(Le Nouveau Gabon) - Après 60 jours d’audit de plusieurs entreprises ayant passé des marchés avec l’Etat gabonais, la taskforce de la dette intérieure et extérieure, pilotée par Pierre Duro a rendu ses premières conclusions. Selon son rapport d’étape rendu publique le 15 novembre 2023, des créances dues au paiement des impôts d’environ 66 milliards de FCFA ont été détectées au cours de l’audit et une partie de cette dette a été recouvrée en collaboration avec la direction générale des impôts. « C’est près de 20 milliards de FCFA qui ont été recouvrées auprès des entreprises » et « près d’une quarantaine d’entreprises qui a fait l’objet d’audition auprès de la Taskforce. Les engagements fiscaux à recouvrer sont évalués à hauteur de 46 milliards de FCFA », lit-on dans ledit rapport.
Par ailleurs, la taskforce affirme avoir recouvré une centaine de milliards de FCFA sur près d’une cinquantaine de comptes bancaires des personnes physiques et morales.

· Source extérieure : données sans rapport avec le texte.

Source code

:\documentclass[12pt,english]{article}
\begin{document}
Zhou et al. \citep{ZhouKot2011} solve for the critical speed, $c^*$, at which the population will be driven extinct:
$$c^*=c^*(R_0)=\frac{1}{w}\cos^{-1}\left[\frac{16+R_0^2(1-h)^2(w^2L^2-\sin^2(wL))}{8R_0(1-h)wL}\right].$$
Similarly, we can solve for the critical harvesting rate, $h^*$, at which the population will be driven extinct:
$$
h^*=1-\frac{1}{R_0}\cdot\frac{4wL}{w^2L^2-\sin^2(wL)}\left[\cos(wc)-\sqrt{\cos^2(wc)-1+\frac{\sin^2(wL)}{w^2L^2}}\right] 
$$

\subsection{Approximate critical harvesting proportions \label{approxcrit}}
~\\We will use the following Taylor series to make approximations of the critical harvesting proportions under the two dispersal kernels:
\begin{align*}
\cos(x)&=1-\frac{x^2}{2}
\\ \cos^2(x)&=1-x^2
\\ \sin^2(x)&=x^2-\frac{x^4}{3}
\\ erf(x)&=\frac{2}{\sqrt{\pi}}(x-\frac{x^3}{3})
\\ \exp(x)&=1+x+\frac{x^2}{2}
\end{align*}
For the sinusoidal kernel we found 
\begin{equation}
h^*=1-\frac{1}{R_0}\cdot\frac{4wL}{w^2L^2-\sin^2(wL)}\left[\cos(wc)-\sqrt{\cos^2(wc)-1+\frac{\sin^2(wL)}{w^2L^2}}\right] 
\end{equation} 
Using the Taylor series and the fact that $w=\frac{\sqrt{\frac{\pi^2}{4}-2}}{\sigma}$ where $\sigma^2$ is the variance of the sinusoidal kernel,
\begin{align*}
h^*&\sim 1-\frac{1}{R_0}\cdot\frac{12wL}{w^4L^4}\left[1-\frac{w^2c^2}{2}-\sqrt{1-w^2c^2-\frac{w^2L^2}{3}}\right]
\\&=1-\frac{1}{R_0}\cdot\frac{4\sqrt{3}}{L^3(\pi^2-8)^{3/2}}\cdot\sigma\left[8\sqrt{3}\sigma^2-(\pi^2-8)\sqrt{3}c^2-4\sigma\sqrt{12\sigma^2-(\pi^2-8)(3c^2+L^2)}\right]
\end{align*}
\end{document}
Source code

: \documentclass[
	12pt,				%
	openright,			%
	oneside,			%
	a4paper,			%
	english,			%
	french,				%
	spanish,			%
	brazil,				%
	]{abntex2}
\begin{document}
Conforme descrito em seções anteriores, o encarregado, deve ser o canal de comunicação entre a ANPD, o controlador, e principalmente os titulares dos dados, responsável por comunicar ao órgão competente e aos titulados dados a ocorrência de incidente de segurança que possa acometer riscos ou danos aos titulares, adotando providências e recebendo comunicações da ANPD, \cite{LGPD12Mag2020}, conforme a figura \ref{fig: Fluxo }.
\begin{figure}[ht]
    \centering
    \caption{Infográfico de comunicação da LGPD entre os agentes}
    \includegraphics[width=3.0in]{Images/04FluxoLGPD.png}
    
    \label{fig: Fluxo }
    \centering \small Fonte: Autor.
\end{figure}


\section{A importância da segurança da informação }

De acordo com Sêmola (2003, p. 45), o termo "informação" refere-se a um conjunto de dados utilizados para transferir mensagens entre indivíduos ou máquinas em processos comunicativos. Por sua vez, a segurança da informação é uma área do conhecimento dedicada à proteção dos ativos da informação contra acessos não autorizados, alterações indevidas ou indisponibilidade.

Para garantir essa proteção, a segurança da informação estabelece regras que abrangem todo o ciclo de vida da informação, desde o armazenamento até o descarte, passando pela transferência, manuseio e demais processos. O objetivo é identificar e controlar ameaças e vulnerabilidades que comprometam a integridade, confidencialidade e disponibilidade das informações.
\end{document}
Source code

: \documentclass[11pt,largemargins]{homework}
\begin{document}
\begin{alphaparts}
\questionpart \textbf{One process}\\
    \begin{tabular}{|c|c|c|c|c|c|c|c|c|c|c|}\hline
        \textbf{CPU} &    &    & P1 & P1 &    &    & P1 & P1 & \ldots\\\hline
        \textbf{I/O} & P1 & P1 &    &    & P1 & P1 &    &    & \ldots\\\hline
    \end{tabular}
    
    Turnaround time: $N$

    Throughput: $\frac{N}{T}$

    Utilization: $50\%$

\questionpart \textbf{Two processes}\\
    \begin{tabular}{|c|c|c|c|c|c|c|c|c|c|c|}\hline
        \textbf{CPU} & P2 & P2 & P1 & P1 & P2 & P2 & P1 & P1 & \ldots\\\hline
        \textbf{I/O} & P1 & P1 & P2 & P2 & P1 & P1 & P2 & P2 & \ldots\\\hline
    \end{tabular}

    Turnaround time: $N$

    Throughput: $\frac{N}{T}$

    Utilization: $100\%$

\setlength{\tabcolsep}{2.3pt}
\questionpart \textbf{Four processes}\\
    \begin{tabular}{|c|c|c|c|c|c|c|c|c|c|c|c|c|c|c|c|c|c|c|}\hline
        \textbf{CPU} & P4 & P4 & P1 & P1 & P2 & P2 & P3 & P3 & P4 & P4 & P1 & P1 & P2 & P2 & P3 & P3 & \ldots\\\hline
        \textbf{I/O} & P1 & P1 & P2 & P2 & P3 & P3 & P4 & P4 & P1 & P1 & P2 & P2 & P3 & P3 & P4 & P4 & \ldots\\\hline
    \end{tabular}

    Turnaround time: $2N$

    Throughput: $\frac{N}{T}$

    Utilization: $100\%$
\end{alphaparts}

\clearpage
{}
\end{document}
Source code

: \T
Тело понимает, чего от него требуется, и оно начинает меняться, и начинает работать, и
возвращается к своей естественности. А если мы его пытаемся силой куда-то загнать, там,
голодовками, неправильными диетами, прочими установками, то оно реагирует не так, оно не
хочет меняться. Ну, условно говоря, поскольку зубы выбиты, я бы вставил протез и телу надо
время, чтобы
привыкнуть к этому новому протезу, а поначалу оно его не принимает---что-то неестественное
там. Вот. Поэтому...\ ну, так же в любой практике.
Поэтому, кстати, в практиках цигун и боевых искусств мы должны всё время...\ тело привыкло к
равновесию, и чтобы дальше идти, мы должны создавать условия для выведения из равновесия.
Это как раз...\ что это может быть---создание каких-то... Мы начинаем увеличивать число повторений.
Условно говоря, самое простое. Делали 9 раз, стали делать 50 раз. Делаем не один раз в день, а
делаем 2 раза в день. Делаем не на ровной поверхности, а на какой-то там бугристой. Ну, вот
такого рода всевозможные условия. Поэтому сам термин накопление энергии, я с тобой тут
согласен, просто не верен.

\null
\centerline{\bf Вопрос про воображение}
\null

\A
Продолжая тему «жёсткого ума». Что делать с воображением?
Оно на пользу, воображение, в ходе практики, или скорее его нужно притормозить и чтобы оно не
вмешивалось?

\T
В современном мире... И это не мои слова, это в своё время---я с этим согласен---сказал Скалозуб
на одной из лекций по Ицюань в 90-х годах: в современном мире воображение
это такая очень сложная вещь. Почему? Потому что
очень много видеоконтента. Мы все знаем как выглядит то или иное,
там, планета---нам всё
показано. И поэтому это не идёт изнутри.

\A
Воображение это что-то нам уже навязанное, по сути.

Outre ces sommes d’argent recouvrées, l’audit de la taskforce sur la dette intérieure et extérieure a permis en 60 jours, de détecter de manière globale, des surfacturations dans la réalisation de plusieurs marchés passés avec l’Etat, le non-respect des procédures des marchés publics, le détournement des fonds des projets. La taskforce déplore également un budget de fonctionnement excessif et la mauvaise utilisation des fonds, ainsi que des coordonnateurs de projets incompétents accumulant des fonctions administratives au sein des cabinets ministériels.
Entreprises épinglées
Dans le rapport de la taskforce en effet, plusieurs entreprises ont été épinglées pour des surfacturations et des fraudes entre autres dans l’exécution des marchés publics passés avec l’Etat. Par exemple, Sobea, entreprise de Travaux publics et génie civil, est accusée d’avoir surfacturé le projet d’aménagement des Bassins Versants de Gué-Gué, Lowé-IAI et Terre-Nouvelle financé grâce à un prêt de la Banque de développement des États de l’Afrique centrale (Bdeac). Selon le rapport, l’entreprise de BTP aurait effectué une surfacturation de plus de 7 milliards de FCFA sur les prix unitaires, ainsi que des paiements des prestations non réalisées en complicité avec la mission de contrôle Cira Mali et les équipes de l’Unité de coordination de l’étude et des travaux (UCET) du ministère des Travaux publics. Par exemple, le prix unitaire des moustiquaires imprégné a été facturé à 55 000FCFA au lieu de 7000FCFA, et pour les blocs latérites, Sobea a facturé à 106000FCFA le mètre cube sur site au lieu de 50 000FCFA. A en croire la taskforce, Sobea a reconnu la surfacturation et a donné son accord pour réaliser à titre de compensation, des voiries sur Libreville sur un linéaire de 8,5km.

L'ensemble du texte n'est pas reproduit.